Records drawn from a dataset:
===============
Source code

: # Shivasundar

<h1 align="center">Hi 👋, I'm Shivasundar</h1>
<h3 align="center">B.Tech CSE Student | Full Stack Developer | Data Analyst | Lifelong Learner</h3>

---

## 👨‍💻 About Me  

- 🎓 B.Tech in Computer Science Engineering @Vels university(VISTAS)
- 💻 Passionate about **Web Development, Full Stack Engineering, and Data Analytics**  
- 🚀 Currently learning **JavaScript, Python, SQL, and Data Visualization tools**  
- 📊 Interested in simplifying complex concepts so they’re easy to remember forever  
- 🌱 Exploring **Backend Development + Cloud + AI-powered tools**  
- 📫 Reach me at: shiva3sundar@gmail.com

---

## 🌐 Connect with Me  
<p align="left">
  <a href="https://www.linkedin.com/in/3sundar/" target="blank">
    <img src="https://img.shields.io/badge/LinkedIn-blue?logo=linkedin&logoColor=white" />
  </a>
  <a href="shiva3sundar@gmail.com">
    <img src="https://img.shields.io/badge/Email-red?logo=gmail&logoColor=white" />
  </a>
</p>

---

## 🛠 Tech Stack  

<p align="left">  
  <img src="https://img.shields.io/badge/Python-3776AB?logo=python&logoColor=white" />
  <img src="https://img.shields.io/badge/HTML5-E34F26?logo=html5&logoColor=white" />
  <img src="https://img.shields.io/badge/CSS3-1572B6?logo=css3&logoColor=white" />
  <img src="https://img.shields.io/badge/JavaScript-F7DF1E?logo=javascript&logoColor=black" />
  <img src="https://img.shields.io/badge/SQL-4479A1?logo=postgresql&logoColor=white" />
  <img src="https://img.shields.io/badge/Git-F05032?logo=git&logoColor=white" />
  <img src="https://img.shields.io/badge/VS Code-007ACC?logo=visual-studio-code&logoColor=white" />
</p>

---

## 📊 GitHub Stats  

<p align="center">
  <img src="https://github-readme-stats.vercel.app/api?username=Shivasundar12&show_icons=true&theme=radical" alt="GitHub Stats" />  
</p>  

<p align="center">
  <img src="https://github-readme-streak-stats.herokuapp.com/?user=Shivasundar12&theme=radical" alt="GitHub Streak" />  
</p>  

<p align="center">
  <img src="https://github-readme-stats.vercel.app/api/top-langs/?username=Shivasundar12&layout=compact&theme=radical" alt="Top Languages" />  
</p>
===============
[ACTIVITY] Write out a word-for-word copy of every entry above.

[SOLUTION FOR THIS TASK]
Source code

: # Shivasundar

<h1 align="center">Hi 👋, I'm Shivasundar</h1>
<h3 align="center">B.Tech CSE Student | Full Stack Developer | Data Analyst | Lifelong Learner</h3>

---

## 👨‍💻 About Me  

- 🎓 B.Tech in Computer Science Engineering @Vels university(VISTAS)
- 💻 Passionate about **Web Development, Full Stack Engineering, and Data Analytics**  
- 🚀 Currently learning **JavaScript, Python, SQL, and Data Visualization tools**  
- 📊 Interested in simplifying complex concepts so they’re easy to remember forever  
- 🌱 Exploring **Backend Development + Cloud + AI-powered tools**  
- 📫 Reach me at: shiva3sundar@gmail.com

---

## 🌐 Connect with Me  
<p align="left">
  <a href="https://www.linkedin.com/in/3sundar/" target="blank">
    <img src="https://img.shields.io/badge/LinkedIn-blue?logo=linkedin&logoColor=white" />
  </a>
  <a href="shiva3sundar@gmail.com">
    <img src="https://img.shields.io/badge/Email-red?logo=gmail&logoColor=white" />
  </a>
</p>

---

## 🛠 Tech Stack  

<p align="left">  
  <img src="https://img.shields.io/badge/Python-3776AB?logo=python&logoColor=white" />
  <img src="https://img.shields.io/badge/HTML5-E34F26?logo=html5&logoColor=white" />
  <img src="https://img.shields.io/badge/CSS3-1572B6?logo=css3&logoColor=white" />
  <img src="https://img.shields.io/badge/JavaScript-F7DF1E?logo=javascript&logoColor=black" />
  <img src="https://img.shields.io/badge/SQL-4479A1?logo=postgresql&logoColor=white" />
  <img src="https://img.shields.io/badge/Git-F05032?logo=git&logoColor=white" />
  <img src="https://img.shields.io/badge/VS Code-007ACC?logo=visual-studio-code&logoColor=white" />
</p>

---

## 📊 GitHub Stats  

<p align="center">
  <img src="https://github-readme-stats.vercel.app/api?username=Shivasundar12&show_icons=true&theme=radical" alt="GitHub Stats" />  
</p>  

<p align="center">
  <img src="https://github-readme-streak-stats.herokuapp.com/?user=Shivasundar12&theme=radical" alt="GitHub Streak" />  
</p>  

<p align="center">
  <img src="https://github-readme-stats.vercel.app/api/top-langs/?username=Shivasundar12&layout=compact&theme=radical" alt="Top Languages" />  
</p>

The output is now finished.